# Stored data
======

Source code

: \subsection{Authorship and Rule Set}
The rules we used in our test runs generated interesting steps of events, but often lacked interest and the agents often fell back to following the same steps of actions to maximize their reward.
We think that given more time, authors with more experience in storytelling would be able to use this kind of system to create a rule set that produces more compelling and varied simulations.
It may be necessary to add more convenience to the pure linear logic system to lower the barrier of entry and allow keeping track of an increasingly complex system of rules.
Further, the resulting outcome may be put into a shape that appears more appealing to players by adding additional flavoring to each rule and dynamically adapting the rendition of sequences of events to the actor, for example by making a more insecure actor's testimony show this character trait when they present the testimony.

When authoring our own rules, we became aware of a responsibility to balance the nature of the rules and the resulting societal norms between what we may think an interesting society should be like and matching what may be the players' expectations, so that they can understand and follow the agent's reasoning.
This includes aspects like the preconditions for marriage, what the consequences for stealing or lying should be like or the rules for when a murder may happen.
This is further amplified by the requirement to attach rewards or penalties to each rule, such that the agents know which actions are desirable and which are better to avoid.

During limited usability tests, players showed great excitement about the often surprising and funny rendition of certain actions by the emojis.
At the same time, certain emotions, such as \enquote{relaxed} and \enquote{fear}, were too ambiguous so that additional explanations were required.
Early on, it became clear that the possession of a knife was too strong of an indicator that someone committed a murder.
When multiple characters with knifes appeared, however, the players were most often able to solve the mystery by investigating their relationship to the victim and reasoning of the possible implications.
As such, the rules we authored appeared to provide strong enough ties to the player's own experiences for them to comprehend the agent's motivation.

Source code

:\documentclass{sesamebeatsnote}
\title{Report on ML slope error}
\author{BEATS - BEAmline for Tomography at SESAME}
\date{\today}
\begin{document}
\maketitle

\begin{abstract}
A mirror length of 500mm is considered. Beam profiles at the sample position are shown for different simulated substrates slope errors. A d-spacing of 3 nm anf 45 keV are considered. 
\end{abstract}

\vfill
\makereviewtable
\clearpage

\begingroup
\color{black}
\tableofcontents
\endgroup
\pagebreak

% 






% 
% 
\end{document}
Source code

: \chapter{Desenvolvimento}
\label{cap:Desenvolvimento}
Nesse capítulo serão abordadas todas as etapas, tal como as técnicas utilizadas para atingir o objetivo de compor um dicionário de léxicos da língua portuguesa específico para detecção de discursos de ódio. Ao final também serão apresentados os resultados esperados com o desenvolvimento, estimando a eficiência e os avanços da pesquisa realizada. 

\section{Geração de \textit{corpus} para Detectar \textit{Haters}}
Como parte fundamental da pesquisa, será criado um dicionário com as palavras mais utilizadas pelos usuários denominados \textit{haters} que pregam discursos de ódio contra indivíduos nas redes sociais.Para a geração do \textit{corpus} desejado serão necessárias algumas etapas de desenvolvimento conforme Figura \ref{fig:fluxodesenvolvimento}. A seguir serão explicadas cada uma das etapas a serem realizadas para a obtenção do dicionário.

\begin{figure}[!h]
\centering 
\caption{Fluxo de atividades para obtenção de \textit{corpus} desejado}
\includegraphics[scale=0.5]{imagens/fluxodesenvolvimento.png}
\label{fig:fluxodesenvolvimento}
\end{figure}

======

# Task requirements
Extract every line containing the string "should" from the data above.

# Response
When authoring our own rules, we became aware of a responsibility to balance the nature of the rules and the resulting societal norms between what we may think an interesting society should be like and matching what may be the players' expectations, so that they can understand and follow the agent's reasoning.
This includes aspects like the preconditions for marriage, what the consequences for stealing or lying should be like or the rules for when a murder may happen.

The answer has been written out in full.